Pictures paired with source code
▼▼▼

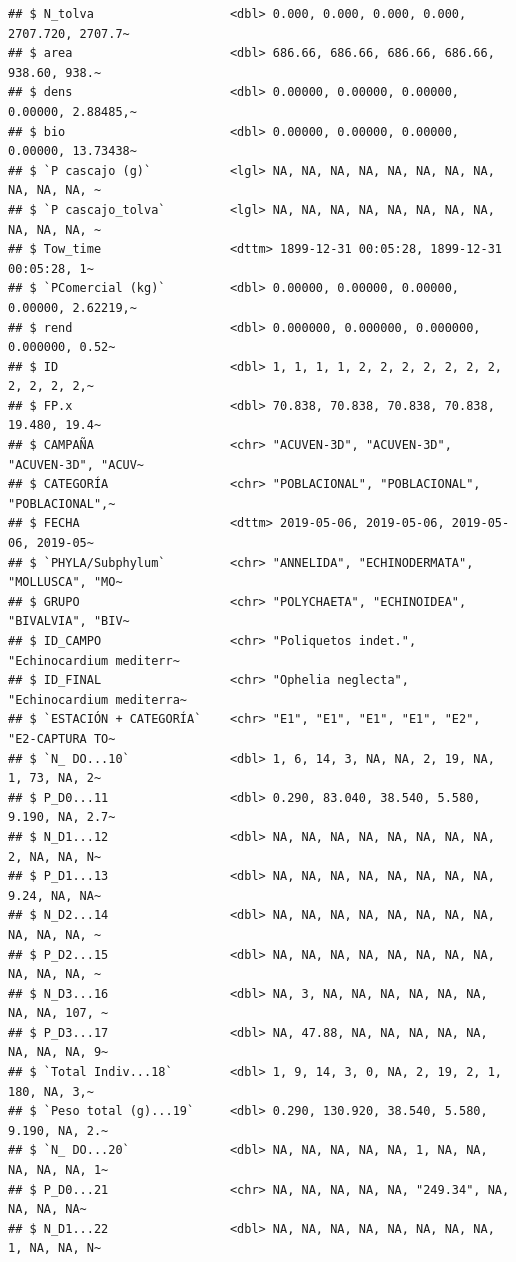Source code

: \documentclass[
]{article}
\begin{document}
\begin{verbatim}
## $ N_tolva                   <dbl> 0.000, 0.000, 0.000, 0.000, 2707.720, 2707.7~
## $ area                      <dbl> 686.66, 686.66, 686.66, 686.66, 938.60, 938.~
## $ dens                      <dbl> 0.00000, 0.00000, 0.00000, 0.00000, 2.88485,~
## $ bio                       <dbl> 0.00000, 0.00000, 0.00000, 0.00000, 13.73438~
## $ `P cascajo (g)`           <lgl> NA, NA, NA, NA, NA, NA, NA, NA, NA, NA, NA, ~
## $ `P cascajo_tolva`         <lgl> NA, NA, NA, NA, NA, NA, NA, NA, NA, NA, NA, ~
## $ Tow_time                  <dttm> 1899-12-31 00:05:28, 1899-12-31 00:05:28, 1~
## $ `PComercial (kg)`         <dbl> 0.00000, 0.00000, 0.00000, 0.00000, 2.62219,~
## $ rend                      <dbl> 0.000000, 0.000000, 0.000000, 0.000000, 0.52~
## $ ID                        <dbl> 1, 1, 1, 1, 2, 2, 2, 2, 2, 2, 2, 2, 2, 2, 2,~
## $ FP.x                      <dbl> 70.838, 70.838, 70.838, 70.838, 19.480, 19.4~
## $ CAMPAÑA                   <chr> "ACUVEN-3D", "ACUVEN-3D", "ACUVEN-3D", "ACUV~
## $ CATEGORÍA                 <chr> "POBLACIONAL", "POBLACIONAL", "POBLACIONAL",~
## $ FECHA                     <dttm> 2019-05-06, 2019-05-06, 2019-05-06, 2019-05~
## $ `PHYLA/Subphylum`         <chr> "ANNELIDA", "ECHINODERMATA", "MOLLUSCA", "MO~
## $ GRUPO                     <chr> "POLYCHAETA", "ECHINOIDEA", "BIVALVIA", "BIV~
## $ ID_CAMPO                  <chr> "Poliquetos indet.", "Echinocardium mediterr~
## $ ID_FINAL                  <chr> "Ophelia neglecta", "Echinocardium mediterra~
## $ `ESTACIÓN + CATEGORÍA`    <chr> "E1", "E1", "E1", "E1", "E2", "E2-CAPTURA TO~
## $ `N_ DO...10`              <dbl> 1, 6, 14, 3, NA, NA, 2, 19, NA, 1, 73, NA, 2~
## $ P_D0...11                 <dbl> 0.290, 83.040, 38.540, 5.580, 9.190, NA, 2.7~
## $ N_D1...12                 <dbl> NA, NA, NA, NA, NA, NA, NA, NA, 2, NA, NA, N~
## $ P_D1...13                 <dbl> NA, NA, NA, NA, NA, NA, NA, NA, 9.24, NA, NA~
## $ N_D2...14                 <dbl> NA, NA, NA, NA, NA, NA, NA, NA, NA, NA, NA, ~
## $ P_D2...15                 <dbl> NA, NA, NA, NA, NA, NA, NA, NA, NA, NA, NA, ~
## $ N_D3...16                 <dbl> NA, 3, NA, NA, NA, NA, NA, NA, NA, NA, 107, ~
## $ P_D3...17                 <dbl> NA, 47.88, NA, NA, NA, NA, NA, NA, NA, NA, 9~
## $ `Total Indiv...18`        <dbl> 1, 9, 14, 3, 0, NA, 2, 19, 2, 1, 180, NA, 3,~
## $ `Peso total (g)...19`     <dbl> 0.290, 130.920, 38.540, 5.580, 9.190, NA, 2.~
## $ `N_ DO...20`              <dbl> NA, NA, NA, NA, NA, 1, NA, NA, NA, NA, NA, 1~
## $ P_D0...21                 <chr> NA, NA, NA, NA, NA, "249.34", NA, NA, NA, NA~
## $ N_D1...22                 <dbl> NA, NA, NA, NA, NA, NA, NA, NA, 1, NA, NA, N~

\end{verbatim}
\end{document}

▲▲▲

Task statement ▸
What is needed is an exact repeat of every entry above, with the pictures left out.

Problem solution ▸
Source code

: \documentclass[
]{article}
\begin{document}
\begin{verbatim}
## $ N_tolva                   <dbl> 0.000, 0.000, 0.000, 0.000, 2707.720, 2707.7~
## $ area                      <dbl> 686.66, 686.66, 686.66, 686.66, 938.60, 938.~
## $ dens                      <dbl> 0.00000, 0.00000, 0.00000, 0.00000, 2.88485,~
## $ bio                       <dbl> 0.00000, 0.00000, 0.00000, 0.00000, 13.73438~
## $ `P cascajo (g)`           <lgl> NA, NA, NA, NA, NA, NA, NA, NA, NA, NA, NA, ~
## $ `P cascajo_tolva`         <lgl> NA, NA, NA, NA, NA, NA, NA, NA, NA, NA, NA, ~
## $ Tow_time                  <dttm> 1899-12-31 00:05:28, 1899-12-31 00:05:28, 1~
## $ `PComercial (kg)`         <dbl> 0.00000, 0.00000, 0.00000, 0.00000, 2.62219,~
## $ rend                      <dbl> 0.000000, 0.000000, 0.000000, 0.000000, 0.52~
## $ ID                        <dbl> 1, 1, 1, 1, 2, 2, 2, 2, 2, 2, 2, 2, 2, 2, 2,~
## $ FP.x                      <dbl> 70.838, 70.838, 70.838, 70.838, 19.480, 19.4~
## $ CAMPAÑA                   <chr> "ACUVEN-3D", "ACUVEN-3D", "ACUVEN-3D", "ACUV~
## $ CATEGORÍA                 <chr> "POBLACIONAL", "POBLACIONAL", "POBLACIONAL",~
## $ FECHA                     <dttm> 2019-05-06, 2019-05-06, 2019-05-06, 2019-05~
## $ `PHYLA/Subphylum`         <chr> "ANNELIDA", "ECHINODERMATA", "MOLLUSCA", "MO~
## $ GRUPO                     <chr> "POLYCHAETA", "ECHINOIDEA", "BIVALVIA", "BIV~
## $ ID_CAMPO                  <chr> "Poliquetos indet.", "Echinocardium mediterr~
## $ ID_FINAL                  <chr> "Ophelia neglecta", "Echinocardium mediterra~
## $ `ESTACIÓN + CATEGORÍA`    <chr> "E1", "E1", "E1", "E1", "E2", "E2-CAPTURA TO~
## $ `N_ DO...10`              <dbl> 1, 6, 14, 3, NA, NA, 2, 19, NA, 1, 73, NA, 2~
## $ P_D0...11                 <dbl> 0.290, 83.040, 38.540, 5.580, 9.190, NA, 2.7~
## $ N_D1...12                 <dbl> NA, NA, NA, NA, NA, NA, NA, NA, 2, NA, NA, N~
## $ P_D1...13                 <dbl> NA, NA, NA, NA, NA, NA, NA, NA, 9.24, NA, NA~
## $ N_D2...14                 <dbl> NA, NA, NA, NA, NA, NA, NA, NA, NA, NA, NA, ~
## $ P_D2...15                 <dbl> NA, NA, NA, NA, NA, NA, NA, NA, NA, NA, NA, ~
## $ N_D3...16                 <dbl> NA, 3, NA, NA, NA, NA, NA, NA, NA, NA, 107, ~
## $ P_D3...17                 <dbl> NA, 47.88, NA, NA, NA, NA, NA, NA, NA, NA, 9~
## $ `Total Indiv...18`        <dbl> 1, 9, 14, 3, 0, NA, 2, 19, 2, 1, 180, NA, 3,~
## $ `Peso total (g)...19`     <dbl> 0.290, 130.920, 38.540, 5.580, 9.190, NA, 2.~
## $ `N_ DO...20`              <dbl> NA, NA, NA, NA, NA, 1, NA, NA, NA, NA, NA, 1~
## $ P_D0...21                 <chr> NA, NA, NA, NA, NA, "249.34", NA, NA, NA, NA~
## $ N_D1...22                 <dbl> NA, NA, NA, NA, NA, NA, NA, NA, 1, NA, NA, N~

\end{verbatim}
\end{document}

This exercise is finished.